_WHAT YOU SHOULD DO_
Go through the material and copy every line in which "file" appears.

___

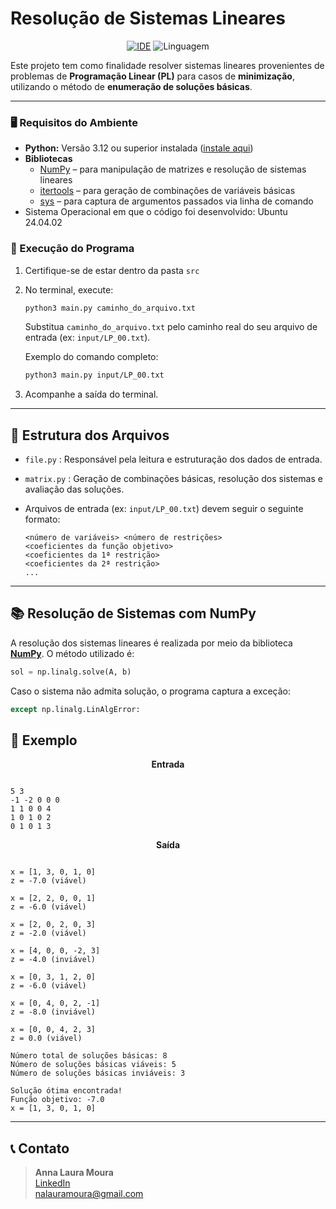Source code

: # Resolução de Sistemas Lineares

<div align="center">

[![IDE](https://img.shields.io/badge/IDE-Visual%20Studio%20Code-informational)](https://code.visualstudio.com/docs/?dv=linux64_deb)
![Linguagem](https://img.shields.io/badge/Linguagem-Python-orange)

</div>

Este projeto tem como finalidade resolver sistemas lineares provenientes de problemas de **Programação Linear (PL)** para casos de **minimização**, utilizando o método de **enumeração de soluções básicas**.

---

### 🖥️ Requisitos do Ambiente

- **Python:** Versão 3.12 ou superior instalada ([instale aqui](https://www.python.org/downloads/))
- **Bibliotecas**
  - [NumPy](https://numpy.org/doc/stable/) – para manipulação de matrizes e resolução de sistemas lineares
  - [itertools](https://docs.python.org/3/library/itertools.html) – para geração de combinações de variáveis básicas
  - [sys](https://docs.python.org/3/library/sys.html) – para captura de argumentos passados via linha de comando
- Sistema Operacional em que o código foi desenvolvido: Ubuntu 24.04.02

### 🧪 Execução do Programa

1. Certifique-se de estar dentro da pasta `src`

2. No terminal, execute:

   ```bash
   python3 main.py caminho_do_arquivo.txt
   ```

   Substitua `caminho_do_arquivo.txt` pelo caminho real do seu arquivo de entrada (ex: `input/LP_00.txt`).


   Exemplo do comando completo:
   ```bash
   python3 main.py input/LP_00.txt 
   ```

3. Acompanhe a saída do terminal.

---

## 📂 Estrutura dos Arquivos

- `file.py` : Responsável pela leitura e estruturação dos dados de entrada.
- `matrix.py` : Geração de combinações básicas, resolução dos sistemas e avaliação das soluções.
- Arquivos de entrada (ex: `input/LP_00.txt`) devem seguir o seguinte formato:

  ```
  <número de variáveis> <número de restrições>
  <coeficientes da função objetivo>
  <coeficientes da 1ª restrição>
  <coeficientes da 2ª restrição>
  ...
  ```

---

## 📚 Resolução de Sistemas com NumPy

A resolução dos sistemas lineares é realizada por meio da biblioteca [**NumPy**](https://numpy.org/doc/stable/reference/generated/numpy.linalg.solve.html). O método utilizado é:

```python
sol = np.linalg.solve(A, b)  
```

Caso o sistema não admita solução, o programa captura a exceção:

```python
except np.linalg.LinAlgError:
```




## 📄 Exemplo

<p align="center"><strong>Entrada</strong></p>


```

5 3
-1 -2 0 0 0
1 1 0 0 4
1 0 1 0 2
0 1 0 1 3
```

<p align="center"><strong>Saída</strong></p>

```

x = [1, 3, 0, 1, 0]
z = -7.0 (viável)

x = [2, 2, 0, 0, 1]
z = -6.0 (viável)

x = [2, 0, 2, 0, 3]
z = -2.0 (viável)

x = [4, 0, 0, -2, 3]
z = -4.0 (inviável)

x = [0, 3, 1, 2, 0]
z = -6.0 (viável)

x = [0, 4, 0, 2, -1]
z = -8.0 (inviável)

x = [0, 0, 4, 2, 3]
z = 0.0 (viável)

Número total de soluções básicas: 8
Número de soluções básicas viáveis: 5
Número de soluções básicas inviáveis: 3

Solução ótima encontrada!
Função objetivo: -7.0
x = [1, 3, 0, 1, 0]
```
---

## 📞 Contato
> **Anna Laura Moura**  
> [LinkedIn](https://www.linkedin.com/in/anna-laura-614384205)  
> [nalauramoura@gmail.com](mailto:nalauramoura@gmail.com)

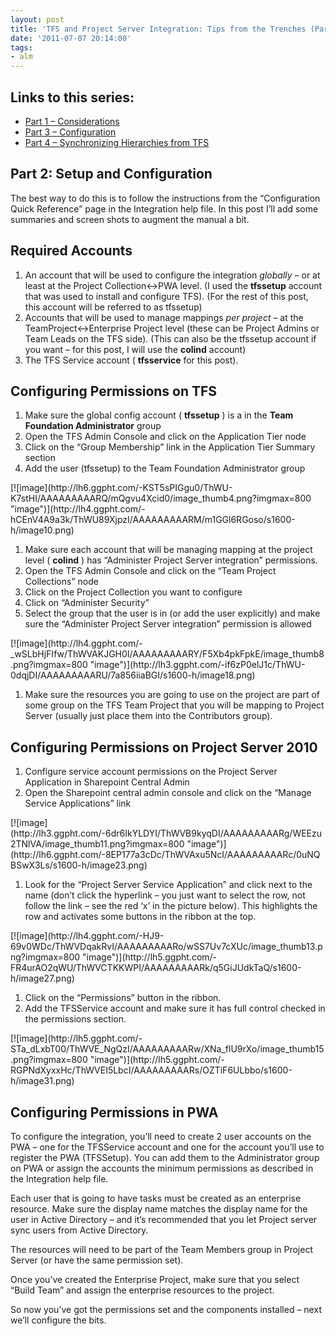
 ```yaml
---
layout: post
title: 'TFS and Project Server Integration: Tips from the Trenches (Part 2)'
date: '2011-07-07 20:14:00'
tags:
- alm
---
```


## Links to this series:

- [Part 1 – Considerations](http://colinsalmcorner.blogspot.com/2011/07/tfs-and-project-server-integration-tips.html)
- [Part 3 – Configuration](http://colinsalmcorner.blogspot.com/2011/07/tfs-and-project-server-integration-tips_165.html)
- [Part 4 – Synchronizing Hierarchies from TFS](http://colinsalmcorner.blogspot.com/2011/07/tfs-and-project-server-integration-tips_6118.html)

## Part 2: Setup and Configuration

The best way to do this is to follow the instructions from the “Configuration Quick Reference” page in the Integration help file. In this post I’ll add some summaries and screen shots to augment the manual a bit.

## Required Accounts

1. An account that will be used to configure the integration _globally_ – or at least at the Project Collection\<-\>PWA level. (I used the **tfssetup** account that was used to install and configure TFS). (For the rest of this post, this account will be referred to as tfssetup)
2. Accounts that will be used to manage mappings _per project_ – at the TeamProject\<-\>Enterprise Project level (these can be Project Admins or Team Leads on the TFS side). (This can also be the tfssetup account if you want – for this post, I will use the **colind** account)
3. The TFS Service account ( **tfsservice** for this post).

## Configuring Permissions on TFS

1. Make sure the global config account ( **tfssetup** ) is a in the **Team Foundation Administrator** group
2. Open the TFS Admin Console and click on the Application Tier node
3. Click on the “Group Membership” link in the Application Tier Summary section
4. Add the user (tfssetup) to the Team Foundation Administrator group
<!--kg-card-begin: html-->[![image](http://lh6.ggpht.com/-KST5sPIGgu0/ThWU-K7stHI/AAAAAAAAARQ/mQgvu4Xcid0/image_thumb4.png?imgmax=800 "image")](http://lh4.ggpht.com/-hCEnV4A9a3k/ThWU89XjpzI/AAAAAAAAARM/m1GGl6RGoso/s1600-h/image10.png)<!--kg-card-end: html-->
1. Make sure each account that will be managing mapping at the project level ( **colind** ) has “Administer Project Server integration” permissions.
2. Open the TFS Admin Console and click on the “Team Project Collections” node
3. Click on the Project Collection you want to configure
4. Click on “Administer Security”
5. Select the group that the user is in (or add the user explicitly) and make sure the “Administer Project Server integration” permission is allowed
<!--kg-card-begin: html-->[![image](http://lh4.ggpht.com/-_wSLbHjFIfw/ThWVAKJGH0I/AAAAAAAAARY/F5Xb4pkFpkE/image_thumb8.png?imgmax=800 "image")](http://lh3.ggpht.com/-if6zP0elJ1c/ThWU-0dqjDI/AAAAAAAAARU/7a856iiaBGI/s1600-h/image18.png)<!--kg-card-end: html-->
1. Make sure the resources you are going to use on the project are part of some group on the TFS Team Project that you will be mapping to Project Server (usually just place them into the Contributors group).

## Configuring Permissions on Project Server 2010

1. Configure service account permissions on the Project Server Application in Sharepoint Central Admin
2. Open the Sharepoint central admin console and click on the “Manage Service Applications” link
<!--kg-card-begin: html-->[![image](http://lh3.ggpht.com/-6dr6IkYLDYI/ThWVB9kyqDI/AAAAAAAAARg/WEEzu2TNlVA/image_thumb11.png?imgmax=800 "image")](http://lh6.ggpht.com/-8EP177a3cDc/ThWVAxu5NcI/AAAAAAAAARc/0uNQBSwX3Ls/s1600-h/image23.png)<!--kg-card-end: html-->
1. Look for the “Project Server Service Application” and click next to the name (don’t click the hyperlink – you just want to select the row, not follow the link – see the red ‘x’ in the picture below). This highlights the row and activates some buttons in the ribbon at the top.
<!--kg-card-begin: html-->[![image](http://lh4.ggpht.com/-HJ9-69v0WDc/ThWVDqakRvI/AAAAAAAAARo/wSS7Uv7cXUc/image_thumb13.png?imgmax=800 "image")](http://lh5.ggpht.com/-FR4urAO2qWU/ThWVCTKKWPI/AAAAAAAAARk/q5GiJUdkTaQ/s1600-h/image27.png)<!--kg-card-end: html-->
1. Click on the “Permissions” button in the ribbon.
2. Add the TFSService account and make sure it has full control checked in the permissions section.
<!--kg-card-begin: html-->[![image](http://lh5.ggpht.com/-STa_dLxbT00/ThWVE_NgQzI/AAAAAAAAARw/XNa_flU9rXo/image_thumb15.png?imgmax=800 "image")](http://lh5.ggpht.com/-RGPNdXyxxHc/ThWVEI5LbcI/AAAAAAAAARs/OZTiF6ULbbo/s1600-h/image31.png)<!--kg-card-end: html-->
## Configuring Permissions in PWA

To configure the integration, you’ll need to create 2 user accounts on the PWA – one for the TFSService account and one for the account you’ll use to register the PWA (TFSSetup). You can add them to the Administrator group on PWA or assign the accounts the minimum permissions as described in the Integration help file.

Each user that is going to have tasks must be created as an enterprise resource. Make sure the display name matches the display name for the user in Active Directory – and it’s recommended that you let Project server sync users from Active Directory.

The resources will need to be part of the Team Members group in Project Server (or have the same permission set).

Once you’ve created the Enterprise Project, make sure that you select “Build Team” and assign the enterprise resources to the project.

So now you’ve got the permissions set and the components installed – next we’ll configure the bits.

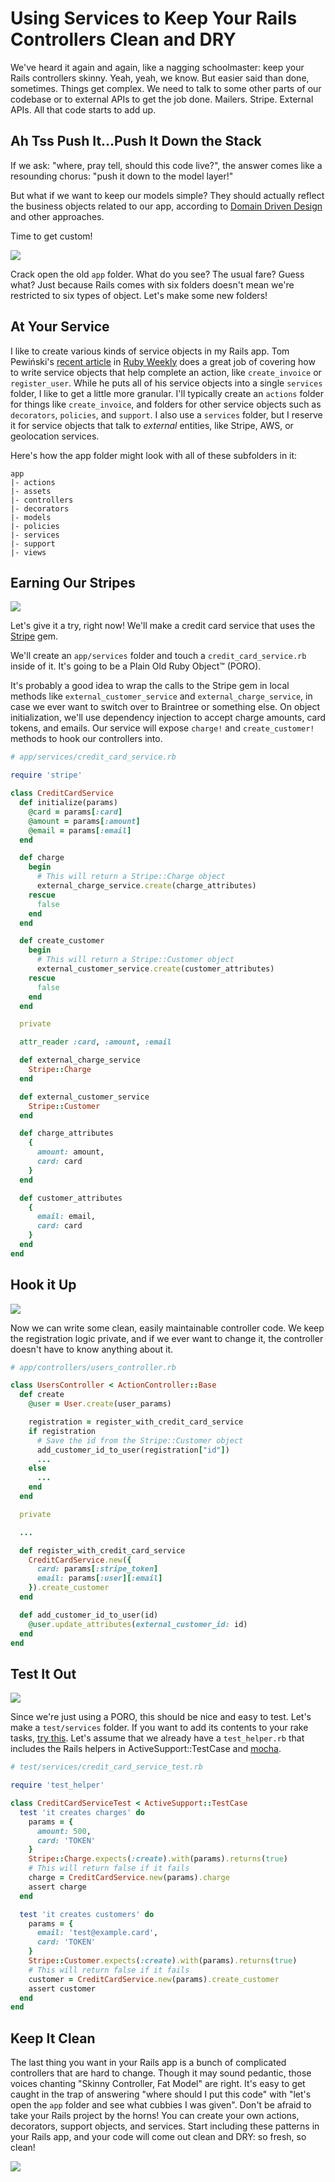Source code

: # Using Services to Keep Your Rails Controllers Clean and DRY

We've heard it again and again, like a nagging schoolmaster: keep your Rails controllers skinny. Yeah, yeah, we know. But easier said than done, sometimes. Things get complex. We need to talk to some other parts of our codebase or to external APIs to get the job done. Mailers. Stripe. External APIs. All that code starts to add up.

## Ah Tss Push It...Push It Down the Stack

If we ask: "where, pray tell, should this code live?", the answer comes like a resounding chorus: "push it down to the model layer!"

But what if we want to keep our models simple? They should actually reflect the business objects related to our app, according to [Domain Driven Design](http://quickleft.com/blog/engineering-lunch-series-building-complex-domains-in-rails) and other approaches.

Time to get custom!

<img src="//quickleft-production.s3.amazonaws.com/uploads/asset/attachment/158/asset.gif"/>

Crack open the old `app` folder. What do you see? The usual fare? Guess what?  Just because Rails comes with six folders doesn't mean we're restricted to six types of object. Let's make some new folders!

## At Your Service

I like to create various kinds of service objects in my Rails app. Tom Pewiński's [recent article](https://netguru.co/blog/service-objects-in-rails-will-help) in [Ruby Weekly](http://rubyweekly.com/) does a great job of covering how to write service objects that help complete an action, like `create_invoice` or `register_user`. While he puts all of his service objects into a single `services` folder, I like to get a little more granular. I'll typically create an `actions` folder for things like `create_invoice`, and folders for other service objects such as `decorators`, `policies`, and `support`. I also use a `services` folder, but I reserve it for service objects that talk to _external_ entities, like Stripe, AWS, or geolocation services.

Here's how the app folder might look with all of these subfolders in it:

```
app
|- actions
|- assets
|- controllers
|- decorators
|- models
|- policies
|- services
|- support
|- views

```

## Earning Our Stripes

<img src="//quickleft-production.s3.amazonaws.com/uploads/asset/attachment/159/asset.jpg"/>

Let's give it a try, right now! We'll make a credit card service that uses the [Stripe](https://stripe.com/) gem.

We'll create an `app/services` folder and touch a `credit_card_service.rb` inside of it. It's going to be a Plain Old Ruby Object™ (PORO).

It's probably a good idea to wrap the calls to the Stripe gem in local methods like `external_customer_service` and `external_charge_service`, in case we ever want to switch over to Braintree or something else. On object initialization, we'll use dependency injection to accept charge amounts, card tokens, and emails. Our service will expose `charge!` and `create_customer!` methods to hook our controllers into.

```ruby
# app/services/credit_card_service.rb

require 'stripe'

class CreditCardService
  def initialize(params)
    @card = params[:card]
    @amount = params[:amount]
    @email = params[:email]
  end

  def charge
    begin
      # This will return a Stripe::Charge object
      external_charge_service.create(charge_attributes)
    rescue
      false
    end
  end

  def create_customer
    begin
      # This will return a Stripe::Customer object
      external_customer_service.create(customer_attributes)
    rescue
      false
    end
  end

  private

  attr_reader :card, :amount, :email

  def external_charge_service
    Stripe::Charge
  end

  def external_customer_service
    Stripe::Customer
  end

  def charge_attributes
    {
      amount: amount,
      card: card
    }
  end

  def customer_attributes
    {
      email: email,
      card: card
    }
  end
end

```

## Hook it Up

<img src="//quickleft-production.s3.amazonaws.com/uploads/asset/attachment/160/asset.jpg">

Now we can write some clean, easily maintainable controller code. We keep the registration logic private, and if we ever want to change it, the controller doesn't have to know anything about it.

```ruby
# app/controllers/users_controller.rb

class UsersController < ActionController::Base
  def create
    @user = User.create(user_params)

    registration = register_with_credit_card_service
    if registration
      # Save the id from the Stripe::Customer object
      add_customer_id_to_user(registration["id"])
      ...
    else
      ...
    end
  end

  private

  ...

  def register_with_credit_card_service
    CreditCardService.new({
      card: params[:stripe_token]
      email: params[:user][:email]
    }).create_customer
  end

  def add_customer_id_to_user(id)
    @user.update_attributes(external_customer_id: id)
  end
end
```

## Test It Out

<img src="//quickleft-production.s3.amazonaws.com/uploads/asset/attachment/161/asset.jpg">

Since we're just using a PORO, this should be nice and easy to test. Let's make a `test/services` folder. If you want to add its contents to your rake tasks, [try this](http://stackoverflow.com/questions/18894060/rails-and-minitest-add-additional-folder). Let's assume that we already have a `test_helper.rb` that includes the Rails helpers in ActiveSupport::TestCase and [mocha](https://github.com/freerange/mocha).

```ruby
# test/services/credit_card_service_test.rb

require 'test_helper'

class CreditCardServiceTest < ActiveSupport::TestCase
  test 'it creates charges' do
    params = {
      amount: 500,
      card: 'TOKEN'
    }
    Stripe::Charge.expects(:create).with(params).returns(true)
    # This will return false if it fails
    charge = CreditCardService.new(params).charge
    assert charge
  end

  test 'it creates customers' do
    params = {
      email: 'test@example.card',
      card: 'TOKEN'
    }
    Stripe::Customer.expects(:create).with(params).returns(true)
    # This will return false if it fails
    customer = CreditCardService.new(params).create_customer
    assert customer
  end
end
```

## Keep It Clean

The last thing you want in your Rails app is a bunch of complicated controllers that are hard to change. Though it may sound pedantic, those voices chanting "Skinny Controller, Fat Model" are right. It's easy to get caught in the trap of answering "where should I put this code" with "let's open the `app` folder and see what cubbies I was given". Don't be afraid to take your Rails project by the horns! You can create your own actions, decorators, support objects, and services. Start including these patterns in your Rails app, and your code will come out clean and DRY: so fresh, so clean!

<img src="//quickleft-production.s3.amazonaws.com/uploads/asset/attachment/162/asset.gif">

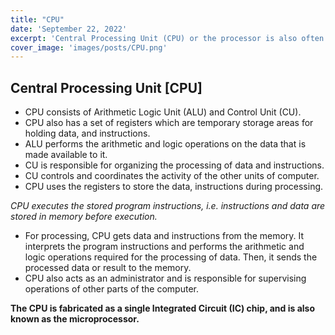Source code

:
 ```yaml
---
title: "CPU"
date: 'September 22, 2022'
excerpt: 'Central Processing Unit (CPU) or the processor is also often called the brain of computer'
cover_image: 'images/posts/CPU.png'
---
```


## Central Processing Unit [CPU]

- CPU consists of Arithmetic Logic Unit (ALU) and Control Unit (CU).
- CPU also has a set of registers which are temporary storage areas for holding data, and instructions.
- ALU performs the arithmetic and logic operations on the data that is made available to it.
- CU is responsible for organizing the processing of data and instructions.
- CU controls and coordinates the activity of the other units of computer.
- CPU uses the registers to store the data, instructions during processing.


*CPU executes the stored program instructions, i.e. instructions and data are stored in memory before execution.* 

- For processing, CPU gets data and instructions from the memory. It interprets the program instructions and performs the arithmetic and logic operations required for the processing of data. Then, it sends the processed data or result to the memory.
- CPU also acts as an administrator and is responsible for supervising operations of other parts of the computer.


**The CPU is fabricated as a single Integrated Circuit (IC) chip, and is also known as the microprocessor.**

___

_SOLUTION TO THIS PROBLEM_
- `file.py` : Responsável pela leitura e estruturação dos dados de entrada.
The best way to do this is to follow the instructions from the “Configuration Quick Reference” page in the Integration help file. In this post I’ll add some summaries and screen shots to augment the manual a bit.
To configure the integration, you’ll need to create 2 user accounts on the PWA – one for the TFSService account and one for the account you’ll use to register the PWA (TFSSetup). You can add them to the Administrator group on PWA or assign the accounts the minimum permissions as described in the Integration help file.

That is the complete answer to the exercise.